BEGIN PROVIDED RECORDS
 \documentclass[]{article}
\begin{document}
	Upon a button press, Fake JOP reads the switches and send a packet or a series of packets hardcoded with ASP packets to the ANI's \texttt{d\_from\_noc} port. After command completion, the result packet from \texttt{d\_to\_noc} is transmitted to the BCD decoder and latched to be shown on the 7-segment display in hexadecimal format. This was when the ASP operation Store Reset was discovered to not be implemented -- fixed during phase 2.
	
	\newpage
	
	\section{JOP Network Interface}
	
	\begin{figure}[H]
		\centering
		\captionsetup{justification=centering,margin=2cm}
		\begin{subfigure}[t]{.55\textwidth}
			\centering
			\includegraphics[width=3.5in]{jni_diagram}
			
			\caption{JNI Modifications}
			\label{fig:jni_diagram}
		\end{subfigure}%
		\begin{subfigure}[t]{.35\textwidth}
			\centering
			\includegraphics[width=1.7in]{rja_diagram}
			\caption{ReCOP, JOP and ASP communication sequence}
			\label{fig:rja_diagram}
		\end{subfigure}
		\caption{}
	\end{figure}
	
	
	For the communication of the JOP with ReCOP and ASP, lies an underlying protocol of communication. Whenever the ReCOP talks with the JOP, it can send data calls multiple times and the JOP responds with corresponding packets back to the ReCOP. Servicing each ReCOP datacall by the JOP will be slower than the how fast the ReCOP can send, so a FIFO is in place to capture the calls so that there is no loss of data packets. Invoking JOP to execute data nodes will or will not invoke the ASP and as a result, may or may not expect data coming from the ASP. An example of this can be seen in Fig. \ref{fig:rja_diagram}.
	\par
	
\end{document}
END PROVIDED RECORDS
BEGIN PROVIDED RECORDS
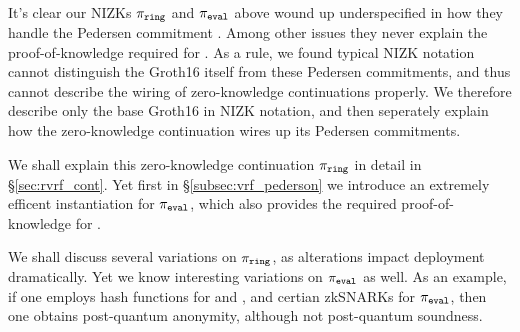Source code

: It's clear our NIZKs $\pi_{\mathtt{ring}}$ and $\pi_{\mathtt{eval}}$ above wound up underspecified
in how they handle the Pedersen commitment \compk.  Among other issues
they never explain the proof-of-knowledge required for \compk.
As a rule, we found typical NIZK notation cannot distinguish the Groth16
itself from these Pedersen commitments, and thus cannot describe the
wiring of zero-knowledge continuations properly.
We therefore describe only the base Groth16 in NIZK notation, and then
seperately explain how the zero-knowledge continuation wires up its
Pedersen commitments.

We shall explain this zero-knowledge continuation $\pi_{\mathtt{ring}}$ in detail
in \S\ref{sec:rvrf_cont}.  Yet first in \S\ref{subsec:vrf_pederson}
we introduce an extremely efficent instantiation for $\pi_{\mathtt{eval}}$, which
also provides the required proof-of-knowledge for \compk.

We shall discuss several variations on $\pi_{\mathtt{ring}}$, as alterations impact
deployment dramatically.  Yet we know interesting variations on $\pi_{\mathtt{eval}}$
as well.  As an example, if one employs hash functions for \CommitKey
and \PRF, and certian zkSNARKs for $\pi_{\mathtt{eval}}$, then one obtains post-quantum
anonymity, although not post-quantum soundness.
END PROVIDED RECORDS
### EXERCISE OBJECTIVE
Repeat, exactly as they stand above, the lines from the line with "functions for \CommitKey" to the line with "anonymity, although not", both lines included.

### COMPLETED EXERCISE
as well.  As an example, if one employs hash functions for \CommitKey
and \PRF, and certian zkSNARKs for $\pi_{\mathtt{eval}}$, then one obtains post-quantum
anonymity, although not post-quantum soundness.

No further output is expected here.